今後はパソコンもどんどん家電に近づいていくでしょうし、携帯端末もどんどん進化するでしょう。バンダイチャンネルとしてもコンテンツプロバイダーの立場から、全方位的に業界を盛り上げていきたいですね。現在では、とりあえずブロードバンドユーザーに映像を提供できる間口は持てたのかな、とは思っています。
――パソコン以外への配信はいかがでしょうか?
auやドコモのように、携帯電話でのパケット通信が定額という状況になってきて思うのは、そろそろ動画を携帯電話やPDAで見るところまで来たのかな、ということです。ただ、帯域や映像ファイルのサイズなどの問題もあり、現状では直接携帯端末への映像配信は難しいと思っています。
バンダイチャンネルとしては、PCにダウンロードした後、ブリッジメディア経由での携帯端末による映像視聴を検討しております。1話30分のTVアニメーション作品が多い当社としては、携帯やPDAでの視聴は最適なプラットホームの1つと捉えています。
――今後はダウンロード型のサービスも考えていくと?
ダウンロード型のサービスは著作権保護が問題になりますが、行き過ぎはどうかと思っています。たとえば、DVDなら普通に友人同士で貸し借りができるわけですが、デジタルコンテンツになったときに、「このファイルはこの機器でしか再生できない」というところまでやると、ユーザーの利便性を損なってしまうと思います。映像をブロードバンド環境で観るという市場の弊害にもなりかねないですよね。ただし、守るべきラインはきっちり守らなければなりませんから、その点は他の会社さんと協力させて頂く必要があるでしょう。
■ 「所有」と「視聴」は別のマーケット
――作品を見るだけではなく、手元に置いておきたいというユーザーの希望はどう思われますか?

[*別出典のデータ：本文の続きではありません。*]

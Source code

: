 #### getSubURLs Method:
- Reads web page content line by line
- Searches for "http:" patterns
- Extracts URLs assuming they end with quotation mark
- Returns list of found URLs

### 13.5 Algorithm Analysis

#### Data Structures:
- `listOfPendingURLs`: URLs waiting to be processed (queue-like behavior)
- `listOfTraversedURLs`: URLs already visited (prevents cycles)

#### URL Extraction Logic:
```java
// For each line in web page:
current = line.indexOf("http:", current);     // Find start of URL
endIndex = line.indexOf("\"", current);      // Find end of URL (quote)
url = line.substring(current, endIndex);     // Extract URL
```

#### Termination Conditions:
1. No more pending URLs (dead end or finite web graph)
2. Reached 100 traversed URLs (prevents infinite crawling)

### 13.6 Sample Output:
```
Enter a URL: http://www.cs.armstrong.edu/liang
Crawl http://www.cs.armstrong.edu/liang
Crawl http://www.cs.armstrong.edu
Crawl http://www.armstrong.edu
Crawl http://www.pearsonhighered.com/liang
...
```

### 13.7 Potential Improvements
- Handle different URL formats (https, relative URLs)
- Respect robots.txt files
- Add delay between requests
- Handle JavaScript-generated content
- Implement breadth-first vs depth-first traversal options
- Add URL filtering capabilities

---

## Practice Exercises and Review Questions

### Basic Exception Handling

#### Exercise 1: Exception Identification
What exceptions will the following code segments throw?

DVD販売とデジタルコンテンツは、特に日本においては「所有する」と「視聴する」は違うマーケットだと思っています。以前に「一度見たことがある作品を購入しますか」というアンケートを取ったことがありますが、「買います」という回答が75%でした。(テレビ放映やDVD発売よりも)先行配信しても悪い影響はなく、DVDが売れなくなるということもないと考えています。
バンダイチャンネルでは、「機動戦士ガンダムSEED」をテレビで放映した6時間後にブロードバンドで再配信するという試みを行ないました。始める前には賛否両論ありましたが、TV視聴への誘導、プロモーション効果、ブロードバンド環境でのキラーコンテンツ的役割などを果たすことができ、結果関係者にとって良い結果が出せたと思っております。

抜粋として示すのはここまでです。